What is required
Where does the string "robot" appear in the records? Copy each line that holds it.

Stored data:

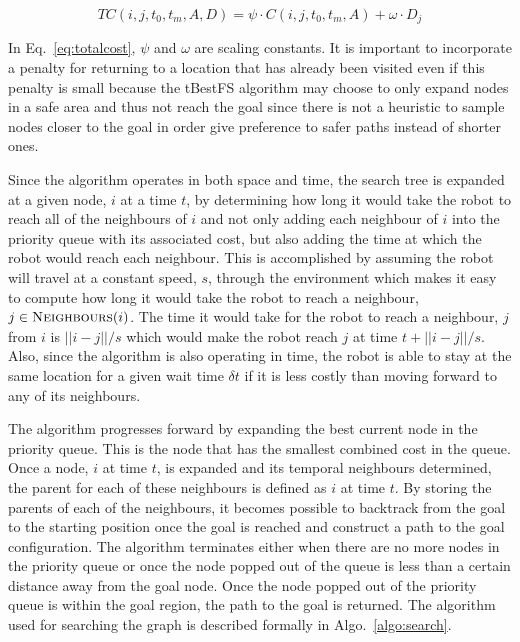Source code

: \begin{equation}
    TC(i, j, t_0, t_m, A, D) = \psi \cdot C(i, j, t_0, t_m, A) +
    \omega \cdot D_j
    \label{eq:totalcost}
\end{equation}

In Eq.~\ref{eq:totalcost}, $\psi$ and $\omega$ are scaling constants. It is
important to incorporate a penalty for returning to a location that has already
been visited even if this penalty is small because the tBestFS algorithm may
choose to only expand nodes in a safe area and thus not reach the goal since
there is not a heuristic to sample nodes closer to the goal in order give
preference to safer paths instead of shorter ones.

Since the algorithm operates in both space and time, the search tree is
expanded at a given node, $i$ at a time $t$, by determining how long it would
take the robot to reach all of the neighbours of $i$ and not only adding each
neighbour of $i$ into the priority queue with its associated cost, but also
adding the time at which the robot would reach each neighbour. This is
accomplished by assuming the robot will travel at a constant speed, $s$,
through the environment which makes it easy to compute how long it would take
the robot to reach a neighbour, $j \in \Function{Neighbours}(i)$. The time it
would take for the robot to reach a neighbour, $j$ from $i$ is $||i - j|| / s$
which would make the robot reach $j$ at time $t + ||i - j|| / s$.  Also, since
the algorithm is also operating in time, the robot is able to stay at the same
location for a given wait time $\delta t$ if it is less costly than moving
forward to any of its neighbours.

The algorithm progresses forward by expanding the best current node in the
priority queue. This is the node that has the smallest combined cost in the
queue.  Once a node, $i$ at time $t$, is expanded and its temporal neighbours
determined, the parent for each of these neighbours is defined as $i$ at time
$t$. By storing the parents of each of the neighbours, it becomes possible to
backtrack from the goal to the starting position once the goal is reached and
construct a path to the goal configuration. The algorithm terminates either
when there are no more nodes in the priority queue or once the node popped out
of the queue is less than a certain distance away from the goal node. Once the
node popped out of the priority queue is within the goal region, the path to
the goal is returned. The algorithm used for searching the graph is described
formally in Algo.~\ref{algo:search}.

Response area
take the robot to reach all of the neighbours of $i$ and not only adding each
adding the time at which the robot would reach each neighbour. This is
accomplished by assuming the robot will travel at a constant speed, $s$,
the robot to reach a neighbour, $j \in \Function{Neighbours}(i)$. The time it
would take for the robot to reach a neighbour, $j$ from $i$ is $||i - j|| / s$
which would make the robot reach $j$ at time $t + ||i - j|| / s$.  Also, since
the algorithm is also operating in time, the robot is able to stay at the same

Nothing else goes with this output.